The most recent addition to Mexico’s growing list of investment vehicles is the special purpose acquisition company (SPAC). This is an exchange-listed, equity-like instrument, with the key difference being that it is a new entity rather than an established firm coming to market by way of an IPO. In mid-2019 the BMV had two SPACs listed on the bourse.
Brokers
The CNBV regulated 36 brokerage firms as of mid-2019, including domestic and foreign companies as either independent providers or part of larger financial groups. The year 2018 proved to be a challenging one for brokers, with one-third of them posting financial losses in the face of falling markets and uncertainty in the latter part of the year. In the 12 months through to March 2019 these 36 brokers saw their assets under management (AUM) decline by more than MXN1trn ($51.7bn), from MXN7.8trn ($403.3bn) to MXN6.7trn ($346.5bn), reflecting the challenging market conditions.

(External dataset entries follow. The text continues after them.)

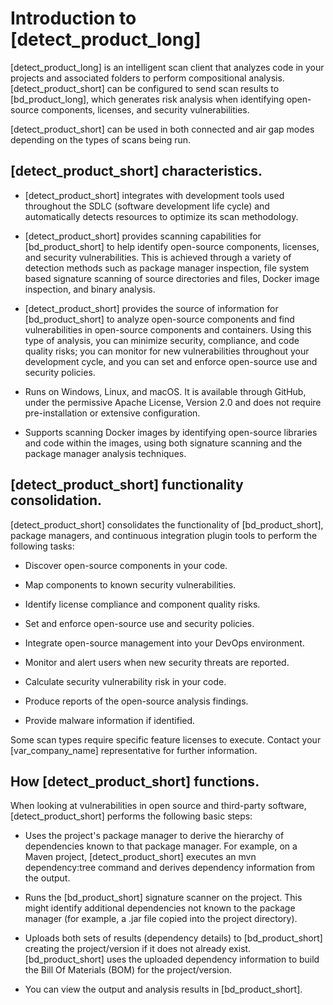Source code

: # Introduction to [detect_product_long]

[detect_product_long] is an intelligent scan client that analyzes code in your projects and associated folders to perform compositional analysis. [detect_product_short] can be configured to send scan results to [bd_product_long], which generates risk analysis when identifying open-source components, licenses, and security vulnerabilities.

[detect_product_short] can be used in both connected and air gap modes depending on the types of scans being run.    

## [detect_product_short] characteristics.     

* [detect_product_short] integrates with development tools used throughout the SDLC (software development life cycle) and automatically detects resources to optimize its scan methodology.

* [detect_product_short] provides scanning capabilities for [bd_product_short] to help identify open-source components, licenses, and security vulnerabilities. This is achieved through a variety of detection methods such as package manager inspection, file system based signature scanning of source directories and files, Docker image inspection, and binary analysis.

* [detect_product_short] provides the source of information for [bd_product_short] to analyze open-source components and find vulnerabilities in open-source components and containers. Using this type of analysis, you can minimize security, compliance, and code quality risks; you can monitor for new vulnerabilities throughout your development cycle, and you can set and enforce open-source use and security policies.

* Runs on Windows, Linux, and macOS. It is available through GitHub, under the permissive Apache License, Version 2.0 and does not require pre-installation or extensive configuration.

* Supports scanning Docker images by identifying open-source libraries and code within the images, using both signature scanning and the package manager analysis techniques.    

## [detect_product_short] functionality consolidation.   

[detect_product_short] consolidates the functionality of [bd_product_short], package managers, and continuous integration plugin tools to perform the following tasks:  

* Discover open-source components in your code.

* Map components to known security vulnerabilities.

* Identify license compliance and component quality risks.

* Set and enforce open-source use and security policies.

* Integrate open-source management into your DevOps environment.

* Monitor and alert users when new security threats are reported.

* Calculate security vulnerability risk in your code.

* Produce reports of the open-source analysis findings.

* Provide malware information if identified.   

<note type="note">Some scan types require specific feature licenses to execute. Contact your [var_company_name] representative for further information.</note>

## How [detect_product_short] functions.   

When looking at vulnerabilities in open source and third-party software, [detect_product_short] performs the following basic steps:

* Uses the project's package manager to derive the hierarchy of dependencies known to that package manager. For example, on a Maven project, [detect_product_short] executes an mvn dependency:tree command and derives dependency information from the output.

* Runs the [bd_product_short] signature scanner on the project. This might identify additional dependencies not known to the package manager (for example, a .jar file copied into the project directory).

* Uploads both sets of results (dependency details) to [bd_product_short] creating the project/version if it does not already exist. [bd_product_short] uses the uploaded dependency information to build the Bill Of Materials (BOM) for the project/version.

* You can view the output and analysis results in [bd_product_short].    
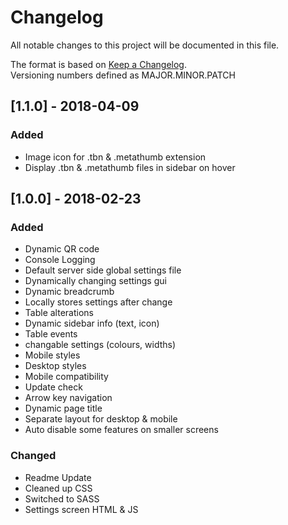 # Changelog
All notable changes to this project will be documented in this file.

The format is based on [Keep a Changelog](http://keepachangelog.com/en/1.0.0/).<br>
Versioning numbers defined as MAJOR.MINOR.PATCH

## [1.1.0] - 2018-04-09
### Added
- Image icon for .tbn & .metathumb extension
- Display .tbn & .metathumb files in sidebar on hover

## [1.0.0] - 2018-02-23
### Added
- Dynamic QR code
- Console Logging
- Default server side global settings file
- Dynamically changing settings gui
- Dynamic breadcrumb
- Locally stores settings after change
- Table alterations
- Dynamic sidebar info (text, icon)
- Table events
- changable settings (colours, widths)
- Mobile styles
- Desktop styles
- Mobile compatibility
- Update check
- Arrow key navigation
- Dynamic page title
- Separate layout for desktop & mobile
- Auto disable some features on smaller screens

### Changed
- Readme Update
- Cleaned up CSS
- Switched to SASS
- Settings screen HTML & JS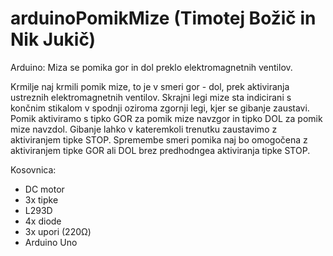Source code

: # arduinoPomikMize (Timotej Božič in Nik Jukič)
Arduino: Miza se pomika gor in dol preklo elektromagnetnih ventilov.

Krmilje naj krmili pomik mize, to je v smeri gor - dol, prek aktiviranja ustreznih elektromagnetnih ventilov. Skrajni legi mize sta indicirani s končnim stikalom v spodnji oziroma zgornji legi, kjer se gibanje zaustavi. Pomik aktiviramo s tipko GOR za pomik mize navzgor in tipko DOL za pomik mize navzdol. Gibanje lahko v kateremkoli trenutku zaustavimo z aktiviranjem tipke STOP. Spremembe smeri pomika naj bo omogočena z aktiviranjem tipke GOR ali DOL brez predhodngea aktiviranja tipke STOP.

Kosovnica:
- DC motor
- 3x tipke
- L293D
- 4x diode
- 3x upori (220Ω)
- Arduino Uno



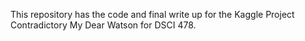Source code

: This repository has the code and final write up for the Kaggle Project Contradictory My Dear Watson for DSCI 478.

The two largest brokers had divergent fortunes: Inversora Bursátil saw its AUM fall from MXN2.6trn ($134.4bn) to MXN1.9trn ($98.2bn), while its closest competitor, BBVA México – formerly BBVA Bancomer – saw an increase from MXN900bn ($46.5bn) to MXN1.3trn ($67.2bn). Together, these firms dominate the local brokerage scene, with respective market shares of 28% and 19%.
Tax Breaks
One of the most important recent public policy initiatives in support of capital market development – and the corporate bond market in particular – has been on the fiscal front. In January 2019 President López Obrador issued a decree that serves to increase the attractiveness of holding Mexican corporate bonds and participating in IPOs. The decree established that a 100% tax credit is available to Mexico resident holders of publicly listed corporate bonds in Mexican firms against the withholding tax payable on the bonds’ coupon payments. In addition, until 2021 the capital gains tax on shares acquired in the IPO of a Mexico resident company and disposed of on a Mexican stock exchange is reduced from 35% to 10% so long as the holding is at least equal to an initial amount of MXN1m ($51,700). This tax incentive is set to remain in place for three years, at which point its success will be reviewed by the authorities.
Outlook
After several years of innovation – notably the advent of new investment vehicles and the arrival of a second bourse – alongside the change in government at the end of 2018, the coming years are likely to be characterised by consolidation. Domestically, uncertainty around sectoral policies – specifically in energy, infrastructure and banking – of the AMLO administration may introduce periodic volatility in the securities of those sectors.
Despite the many strengths of Mexico’s capital markets, subdued economic activity and falling inflation open the possibility for the central bank to ease interest rates in 2020. While monetary easing can be expected to improve valuations in some asset classes, this must be weighed against the possible impact on the bond market and currency, since lower rates in Mexico imply a less attractive market for global fixed-income investors, particularly those engaged in carry trades. This may also mean less attractive yields on bond-like instruments such as CKDs and CERPIs. Pressure on the sovereign’s investment grade rating could also test fixed-income investor appetite. However, reduced rates could work to increase the attractiveness of equities.